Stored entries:
Start of Block

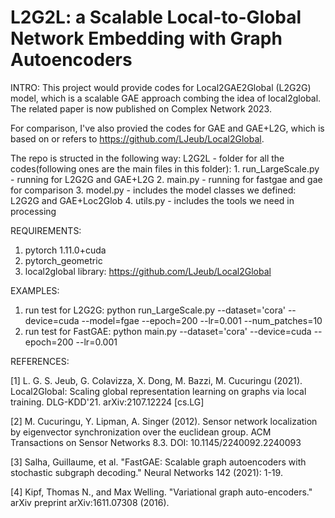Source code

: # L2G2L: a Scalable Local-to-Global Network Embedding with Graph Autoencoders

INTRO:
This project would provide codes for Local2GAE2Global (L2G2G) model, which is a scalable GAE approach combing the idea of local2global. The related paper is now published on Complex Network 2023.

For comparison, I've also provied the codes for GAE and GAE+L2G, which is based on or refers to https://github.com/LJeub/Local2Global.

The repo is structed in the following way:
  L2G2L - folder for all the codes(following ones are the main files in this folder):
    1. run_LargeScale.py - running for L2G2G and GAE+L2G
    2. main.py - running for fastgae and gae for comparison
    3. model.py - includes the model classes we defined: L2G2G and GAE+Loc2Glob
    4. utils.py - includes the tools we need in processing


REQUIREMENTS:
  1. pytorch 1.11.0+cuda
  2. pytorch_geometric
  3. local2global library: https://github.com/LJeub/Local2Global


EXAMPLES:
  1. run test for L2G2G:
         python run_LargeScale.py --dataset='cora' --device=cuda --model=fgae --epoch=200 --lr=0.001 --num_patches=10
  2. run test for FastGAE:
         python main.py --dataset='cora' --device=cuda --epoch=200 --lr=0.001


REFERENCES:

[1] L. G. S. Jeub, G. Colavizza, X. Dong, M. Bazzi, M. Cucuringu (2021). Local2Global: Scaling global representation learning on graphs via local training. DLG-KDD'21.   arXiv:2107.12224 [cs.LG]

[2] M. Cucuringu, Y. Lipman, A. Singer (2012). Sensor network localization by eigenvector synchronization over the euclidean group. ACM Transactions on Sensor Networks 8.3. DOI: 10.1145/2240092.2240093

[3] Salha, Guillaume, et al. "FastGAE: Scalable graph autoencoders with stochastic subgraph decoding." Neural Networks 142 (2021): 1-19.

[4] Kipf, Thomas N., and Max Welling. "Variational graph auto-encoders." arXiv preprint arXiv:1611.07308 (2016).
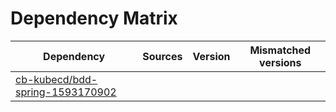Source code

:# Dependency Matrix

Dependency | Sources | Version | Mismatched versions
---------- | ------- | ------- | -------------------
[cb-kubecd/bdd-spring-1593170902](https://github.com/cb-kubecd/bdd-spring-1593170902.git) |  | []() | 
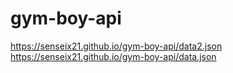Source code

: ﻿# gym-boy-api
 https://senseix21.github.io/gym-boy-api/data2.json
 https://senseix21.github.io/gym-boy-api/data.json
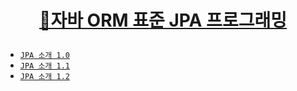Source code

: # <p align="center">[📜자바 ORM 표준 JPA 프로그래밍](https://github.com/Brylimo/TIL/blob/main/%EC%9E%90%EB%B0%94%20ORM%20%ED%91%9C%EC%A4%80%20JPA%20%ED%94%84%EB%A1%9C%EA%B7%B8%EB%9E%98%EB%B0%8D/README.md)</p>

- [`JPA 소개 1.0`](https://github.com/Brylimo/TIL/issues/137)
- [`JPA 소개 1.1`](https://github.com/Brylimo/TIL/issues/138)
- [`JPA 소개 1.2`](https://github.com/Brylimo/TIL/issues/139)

End of Block
Start of Block

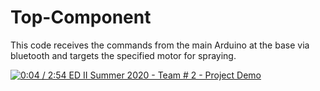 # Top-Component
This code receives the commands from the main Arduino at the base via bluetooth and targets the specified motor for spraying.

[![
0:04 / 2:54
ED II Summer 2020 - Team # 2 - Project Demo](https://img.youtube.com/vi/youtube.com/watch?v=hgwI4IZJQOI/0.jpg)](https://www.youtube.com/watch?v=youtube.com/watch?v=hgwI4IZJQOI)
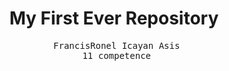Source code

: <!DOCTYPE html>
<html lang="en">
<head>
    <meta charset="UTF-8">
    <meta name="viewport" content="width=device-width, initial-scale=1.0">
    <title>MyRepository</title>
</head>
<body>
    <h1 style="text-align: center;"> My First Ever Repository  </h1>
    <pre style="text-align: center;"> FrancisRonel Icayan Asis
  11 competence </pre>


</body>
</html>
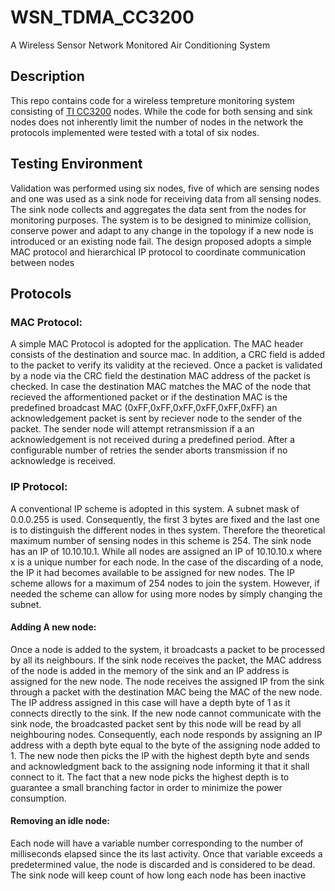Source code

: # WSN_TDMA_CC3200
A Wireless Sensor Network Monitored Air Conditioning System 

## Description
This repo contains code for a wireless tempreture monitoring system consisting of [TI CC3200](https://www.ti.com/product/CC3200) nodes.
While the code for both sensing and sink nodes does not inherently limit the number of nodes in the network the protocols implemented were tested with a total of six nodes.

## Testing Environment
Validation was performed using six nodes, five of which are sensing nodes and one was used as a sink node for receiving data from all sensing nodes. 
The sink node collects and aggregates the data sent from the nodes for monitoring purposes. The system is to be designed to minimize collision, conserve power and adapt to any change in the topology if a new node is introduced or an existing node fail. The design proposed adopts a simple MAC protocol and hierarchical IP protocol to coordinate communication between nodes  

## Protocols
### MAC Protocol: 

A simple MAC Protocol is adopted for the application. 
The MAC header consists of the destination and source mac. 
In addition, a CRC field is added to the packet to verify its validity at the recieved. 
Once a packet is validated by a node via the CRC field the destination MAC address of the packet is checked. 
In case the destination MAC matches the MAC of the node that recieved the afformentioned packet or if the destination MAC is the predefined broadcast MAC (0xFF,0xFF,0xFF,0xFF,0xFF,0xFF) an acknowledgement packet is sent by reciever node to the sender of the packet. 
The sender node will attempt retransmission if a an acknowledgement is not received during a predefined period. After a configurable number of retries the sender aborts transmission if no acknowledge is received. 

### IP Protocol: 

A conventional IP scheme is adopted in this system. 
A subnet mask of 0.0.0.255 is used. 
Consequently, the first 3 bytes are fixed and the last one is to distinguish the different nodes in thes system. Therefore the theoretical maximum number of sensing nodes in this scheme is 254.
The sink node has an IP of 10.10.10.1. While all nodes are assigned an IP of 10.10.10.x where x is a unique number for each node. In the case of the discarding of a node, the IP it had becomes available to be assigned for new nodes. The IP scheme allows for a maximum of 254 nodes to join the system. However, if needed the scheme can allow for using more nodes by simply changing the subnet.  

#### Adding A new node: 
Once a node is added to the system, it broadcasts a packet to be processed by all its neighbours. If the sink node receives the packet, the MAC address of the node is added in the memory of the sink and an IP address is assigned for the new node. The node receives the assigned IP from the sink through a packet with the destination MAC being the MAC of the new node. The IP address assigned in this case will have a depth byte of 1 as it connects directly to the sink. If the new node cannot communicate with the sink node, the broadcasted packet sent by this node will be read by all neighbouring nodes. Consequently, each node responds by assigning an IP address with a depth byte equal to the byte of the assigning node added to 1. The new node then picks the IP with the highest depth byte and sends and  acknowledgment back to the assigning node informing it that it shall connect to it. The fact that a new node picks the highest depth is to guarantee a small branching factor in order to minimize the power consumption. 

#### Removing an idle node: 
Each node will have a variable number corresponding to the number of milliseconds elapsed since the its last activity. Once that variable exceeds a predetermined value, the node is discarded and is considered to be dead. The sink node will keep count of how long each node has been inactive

End of Block
Start of Block

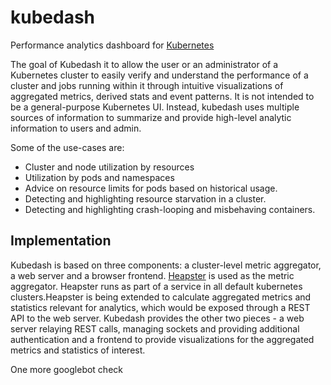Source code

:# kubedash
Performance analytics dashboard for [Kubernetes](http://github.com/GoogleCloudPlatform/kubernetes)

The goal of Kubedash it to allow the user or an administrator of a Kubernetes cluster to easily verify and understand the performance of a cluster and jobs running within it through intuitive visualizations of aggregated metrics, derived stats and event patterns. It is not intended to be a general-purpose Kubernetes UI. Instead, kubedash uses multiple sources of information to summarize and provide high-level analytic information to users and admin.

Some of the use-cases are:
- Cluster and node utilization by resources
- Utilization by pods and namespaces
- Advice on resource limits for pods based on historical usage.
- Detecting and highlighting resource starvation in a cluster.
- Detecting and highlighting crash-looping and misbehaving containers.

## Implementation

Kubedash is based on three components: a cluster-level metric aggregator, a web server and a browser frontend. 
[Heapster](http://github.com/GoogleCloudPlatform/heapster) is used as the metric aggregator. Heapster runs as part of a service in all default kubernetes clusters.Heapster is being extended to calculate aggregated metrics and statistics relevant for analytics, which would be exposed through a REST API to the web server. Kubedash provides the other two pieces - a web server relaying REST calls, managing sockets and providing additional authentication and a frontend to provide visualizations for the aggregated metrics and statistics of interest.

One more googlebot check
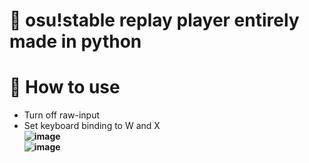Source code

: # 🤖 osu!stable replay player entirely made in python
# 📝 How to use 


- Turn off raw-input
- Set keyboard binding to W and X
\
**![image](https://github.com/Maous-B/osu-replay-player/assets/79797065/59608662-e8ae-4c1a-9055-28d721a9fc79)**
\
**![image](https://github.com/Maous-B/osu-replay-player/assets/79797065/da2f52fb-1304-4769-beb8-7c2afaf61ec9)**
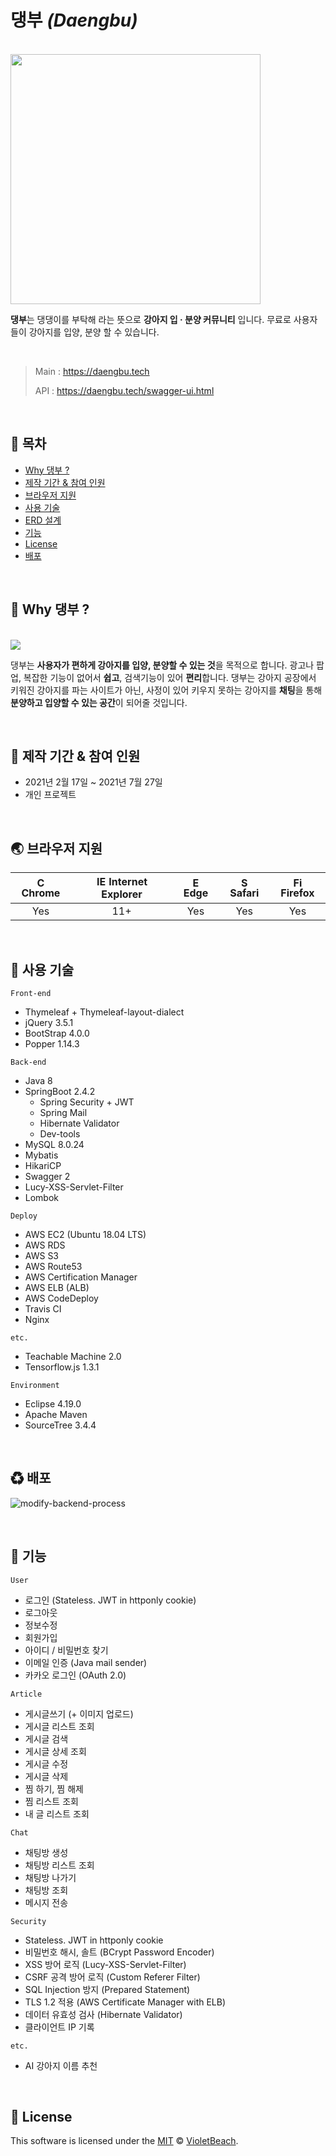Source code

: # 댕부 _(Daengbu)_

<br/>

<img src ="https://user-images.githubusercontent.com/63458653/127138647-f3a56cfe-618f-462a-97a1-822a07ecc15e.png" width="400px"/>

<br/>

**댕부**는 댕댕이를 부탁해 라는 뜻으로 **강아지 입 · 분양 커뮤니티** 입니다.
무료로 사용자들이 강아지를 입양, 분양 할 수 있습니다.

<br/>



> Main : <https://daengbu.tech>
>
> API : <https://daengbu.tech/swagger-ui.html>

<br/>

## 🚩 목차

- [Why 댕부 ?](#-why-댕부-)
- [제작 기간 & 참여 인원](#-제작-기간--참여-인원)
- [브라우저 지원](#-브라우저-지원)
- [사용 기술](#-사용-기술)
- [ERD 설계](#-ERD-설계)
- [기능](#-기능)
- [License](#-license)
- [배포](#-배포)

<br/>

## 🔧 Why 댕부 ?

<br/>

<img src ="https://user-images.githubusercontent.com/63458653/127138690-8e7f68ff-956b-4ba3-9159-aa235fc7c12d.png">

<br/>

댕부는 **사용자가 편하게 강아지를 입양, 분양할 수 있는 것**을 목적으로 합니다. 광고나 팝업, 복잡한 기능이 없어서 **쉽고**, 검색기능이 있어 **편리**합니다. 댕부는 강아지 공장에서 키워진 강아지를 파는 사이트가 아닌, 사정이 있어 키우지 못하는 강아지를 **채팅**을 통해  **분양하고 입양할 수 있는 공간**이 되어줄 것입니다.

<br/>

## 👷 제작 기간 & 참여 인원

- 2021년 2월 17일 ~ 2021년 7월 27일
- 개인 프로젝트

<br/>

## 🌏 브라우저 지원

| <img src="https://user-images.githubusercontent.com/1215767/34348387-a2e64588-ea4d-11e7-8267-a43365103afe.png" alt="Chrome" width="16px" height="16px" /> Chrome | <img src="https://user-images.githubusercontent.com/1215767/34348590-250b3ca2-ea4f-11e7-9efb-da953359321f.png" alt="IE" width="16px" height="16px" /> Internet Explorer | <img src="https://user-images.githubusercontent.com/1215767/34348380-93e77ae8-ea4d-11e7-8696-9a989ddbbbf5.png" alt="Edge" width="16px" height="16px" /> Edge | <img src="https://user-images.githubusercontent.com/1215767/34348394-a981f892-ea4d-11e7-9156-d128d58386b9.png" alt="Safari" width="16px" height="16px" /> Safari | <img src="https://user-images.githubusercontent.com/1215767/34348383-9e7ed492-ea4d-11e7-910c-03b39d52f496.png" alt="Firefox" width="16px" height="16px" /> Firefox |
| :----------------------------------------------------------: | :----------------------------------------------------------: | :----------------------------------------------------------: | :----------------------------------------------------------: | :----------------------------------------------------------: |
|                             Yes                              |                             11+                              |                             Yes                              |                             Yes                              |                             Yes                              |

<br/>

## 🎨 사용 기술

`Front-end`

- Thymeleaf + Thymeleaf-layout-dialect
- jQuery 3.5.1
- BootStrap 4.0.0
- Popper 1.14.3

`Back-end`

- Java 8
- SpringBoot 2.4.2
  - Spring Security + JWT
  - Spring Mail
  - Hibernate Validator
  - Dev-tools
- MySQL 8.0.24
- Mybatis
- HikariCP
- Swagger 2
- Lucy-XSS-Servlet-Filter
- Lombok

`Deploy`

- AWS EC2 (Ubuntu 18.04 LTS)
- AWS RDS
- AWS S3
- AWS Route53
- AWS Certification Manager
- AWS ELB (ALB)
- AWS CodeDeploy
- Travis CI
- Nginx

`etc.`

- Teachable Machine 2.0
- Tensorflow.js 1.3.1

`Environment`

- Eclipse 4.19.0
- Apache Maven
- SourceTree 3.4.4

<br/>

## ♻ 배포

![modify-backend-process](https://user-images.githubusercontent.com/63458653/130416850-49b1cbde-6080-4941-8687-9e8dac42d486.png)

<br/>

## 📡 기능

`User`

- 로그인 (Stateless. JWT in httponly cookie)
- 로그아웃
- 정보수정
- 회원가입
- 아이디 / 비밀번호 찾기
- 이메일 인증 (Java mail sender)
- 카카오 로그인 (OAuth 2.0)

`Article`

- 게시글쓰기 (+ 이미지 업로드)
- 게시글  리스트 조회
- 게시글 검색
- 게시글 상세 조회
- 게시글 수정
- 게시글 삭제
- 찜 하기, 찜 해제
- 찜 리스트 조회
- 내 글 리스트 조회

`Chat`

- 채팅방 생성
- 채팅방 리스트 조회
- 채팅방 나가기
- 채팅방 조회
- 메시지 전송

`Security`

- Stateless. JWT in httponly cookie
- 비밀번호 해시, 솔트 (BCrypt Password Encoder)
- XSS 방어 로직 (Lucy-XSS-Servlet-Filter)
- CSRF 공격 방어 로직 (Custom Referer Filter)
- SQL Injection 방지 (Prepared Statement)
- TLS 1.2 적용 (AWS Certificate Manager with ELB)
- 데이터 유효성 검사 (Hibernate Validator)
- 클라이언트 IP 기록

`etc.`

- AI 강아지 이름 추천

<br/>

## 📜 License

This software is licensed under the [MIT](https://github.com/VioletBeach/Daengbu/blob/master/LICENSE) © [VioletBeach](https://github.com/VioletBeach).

End of Block

*Aim of the task*:
Check every line above for the string "metrics" and state how many have it, with no other words.

*Exercise response*:
2